THE INPUT Block Start
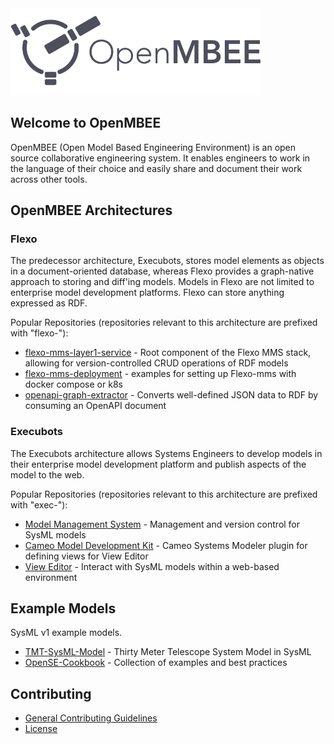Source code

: 
<img src="./img/openmbee-logo.svg" width="400" alt="OpenMBEE" />



## Welcome to OpenMBEE
OpenMBEE (Open Model Based Engineering Environment) is an open source collaborative engineering system. It enables engineers to work in the language of their choice and easily share and document their work across other tools.

## OpenMBEE Architectures
### Flexo
The predecessor architecture, Execubots, stores model elements as objects in a document-oriented database, whereas Flexo provides a graph-native approach to storing and diff'ing models. Models in Flexo are not limited to enterprise model development platforms. Flexo can store anything expressed as RDF.

Popular Repositories (repositories relevant to this architecture are prefixed with "flexo-"):  
- [flexo-mms-layer1-service](https://github.com/Open-MBEE/flexo-mms-layer1-service) - Root component of the Flexo MMS stack, allowing for version-controlled CRUD operations of RDF models
- [flexo-mms-deployment](https://github.com/Open-MBEE/flexo-mms-deployment) - examples for setting up Flexo-mms with docker compose or k8s
- [openapi-graph-extractor](https://github.com/Open-MBEE/openapi-graph-extractor) - Converts well-defined JSON data to RDF by consuming an OpenAPI document 

### Execubots
The Execubots architecture allows Systems Engineers to develop models in their enterprise model development platform and publish aspects of the model to the web.  

Popular Repositories (repositories relevant to this architecture are prefixed with "exec-"):
- [Model Management System](https://github.com/Open-MBEE/exec-mms) - Management and version control for SysML models
- [Cameo Model Development Kit](https://github.com/Open-MBEE/exec-cameo-mdk) - Cameo Systems Modeler plugin for defining views for View Editor
- [View Editor](https://github.com/Open-MBEE/exec-ve) - Interact with SysML models within a web-based environment

## Example Models
SysML v1 example models.
- [TMT-SysML-Model](https://github.com/Open-MBEE/TMT-SysML-Model) - Thirty Meter Telescope System Model in SysML 
- [OpenSE-Cookbook](https://github.com/Open-MBEE/OpenSE-Cookbook) - Collection of examples and best practices



## Contributing 
- [General Contributing Guidelines](https://www.openmbee.org/contribute.html#)
- [License](https://www.openmbee.org/licenses.html#)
THE INPUT Block End
WHAT YOU NEED TO DO | Only lines containing the word "with" should appear in the answer, and every such line from the records above must be there.

REPLY |
Popular Repositories (repositories relevant to this architecture are prefixed with "flexo-"):  
- [flexo-mms-deployment](https://github.com/Open-MBEE/flexo-mms-deployment) - examples for setting up Flexo-mms with docker compose or k8s
Popular Repositories (repositories relevant to this architecture are prefixed with "exec-"):
- [View Editor](https://github.com/Open-MBEE/exec-ve) - Interact with SysML models within a web-based environment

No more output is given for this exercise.